Friday Exercise 1.2: Plan Joe's Workflow

This exercise outlines our goal (creating a production workflow) and the steps needed to achieve it. Before starting this section, make sure to first read Exercise 1.1, which has important background information about Joe's intended work and how he has submitted jobs so far.

Your mission

Your goal is to plan out Joe’s workflow based upon small-scale test jobs and, later, to write a full-scale DAG to actually run his workflow in production. In particular, you will need to do the following:

We'll be working on the first two optimization steps during this session, and the second optimization step and DAG creation after the break, in Exercise 1.3.

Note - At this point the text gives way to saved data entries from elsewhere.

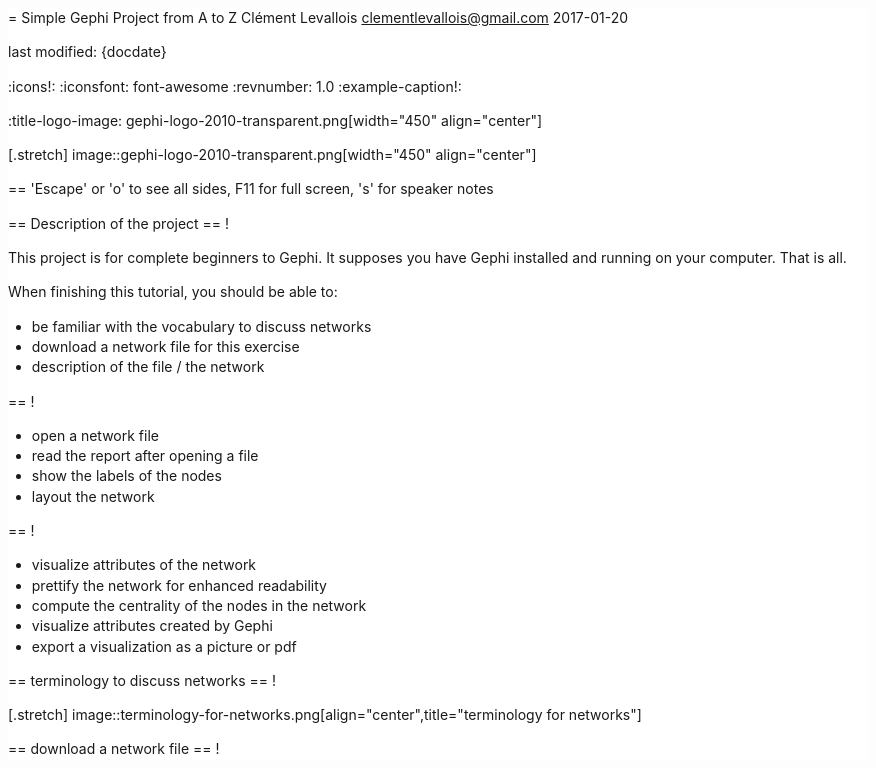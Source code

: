 = Simple Gephi Project from A to Z
Clément Levallois <clementlevallois@gmail.com>
2017-01-20

last modified: {docdate}

:icons!:
:iconsfont:   font-awesome
:revnumber: 1.0
:example-caption!:

:title-logo-image: gephi-logo-2010-transparent.png[width="450" align="center"]

[.stretch]
image::gephi-logo-2010-transparent.png[width="450" align="center"]


==  'Escape' or 'o' to see all sides, F11 for full screen, 's' for speaker notes




==  Description of the project
==  !


This project is for complete beginners to Gephi.
It supposes you have Gephi installed and running on your computer. That is all.

When finishing this tutorial, you should be able to:

- be familiar with the vocabulary to discuss networks
- download a network file for this exercise
- description of the file / the network

==  !

- open a network file
- read the report after opening a file
- show the labels of the nodes
- layout the network

==  !

- visualize attributes of the network
- prettify the network for enhanced readability
- compute the centrality of the nodes in the network
- visualize attributes created by Gephi
- export a visualization as a picture or pdf


==  terminology to discuss networks
==  !

[.stretch]
image::terminology-for-networks.png[align="center",title="terminology for networks"]



==  download a network file
==  !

*NOTE: In what follows, the only files you will need to modify are the submit files (and as specifically instructed). You will not need to modify any of the input files, output files, or scripts/programs. It is advisable that you split up some of the work within your pair or group in order to be time-efficient.

Draw a diagram

Based upon what you learned from Joe, draw the general workflow that you would make for Joe (on paper), keeping in mind that there are 3 traits for which the permutation and QTL mapping steps need to be completed. (If you started drawing a diagram while reading the previous page, just extend it here). The tar steps will probably need to be PRE or POST scripts (you decide which is best). Think about what Joe's intended workflow means for the shape of the DAG, including PARENT-CHILD dependencies for JOBs in the DAG and the fact that the permutation step could be broken up into multiple processes of fewer total permutations, each. We'll come back to this diagram in the next exercise after the break, when it's time to construct the full DAG.

Optimize job components

Before we assemble the full DAG, we want to optimize each component of the workflow. This will include 3 optimization steps:

1. Test the HTC optimization of the permutation step.

You will need to determine the number of permutations that should be batched in a single job process, if each process needs to run in ~30 minutes for good HTC scaling. To do this, you will need to run some test jobs, to see how long it takes a single job process to run, say, 10, 100, or 1000 permutations.

To run these test jobs:

  1. Modify one of the permutation submit files to “queue” 10 jobs (so that you can average time between the 10 test jobs)
  2. Add "request_cpus = 1" according to Joe's indication
  3. Add reasonable first guesses for "request_memory" and "request_disk" (say, 1 GB?).
  4. Make a few copies of this submit file so that you can change the last argument (the number of permutations) from "10000" to "10", "100", or "1000". For time's sake, a member of your group should test all three of these variations at the same time!

Getting ready for the next step:

  1. After each set of permutation tests finishes, you’ll need to use tarit.sh (with the correct argument) before running the test jobs for the QTL step.

2. Test each of the QTL mapping jobs

Once you have results from your previous permutation step testing, you can start optimizing the QTL mapping jobs. Submit the three submit files (one for each trait) after adding lines for "request_memory", "request_disk", and "request_cpus". The resource needs (RAM and disk space) and execution time of each QTL mapping job will likely increase with the total number of permutations from the previous permutation step, though the execution time will likely still be short (according to Joe). You'll test optimized permutation and QTL mapping steps later on.

3. Optimization planning

In order to optimize Joe's overall workflow, we can optimize the following values, based on our test jobs from steps 1 and 2:

Permutation throughput: Calculate the number of permutations that should be run per job process, such that the runtimes per process will be about 30 minutes (not exact, but closer to 30 than to 5 or 60). You can then calculate the number of processes that should be queued such that 100,000 permutations are calculated for each trait. Essentially, you want job processes X permutations to equal 100,000 total permutations for each of the three phenotype traits. *Hint: You can use the "condor_history" feature (similar to condor_q, but for completed jobs) to easily view and compare the "RUNTIME" for jobs in a "cluster" (using the cluster value as an argument to condor_history.

Memory and disk for both steps: Make sure to examine the log files of your permutation and QTL test jobs, so that you can extrapolate how much memory and disk should be requested in the submit files for the full-scale DAG.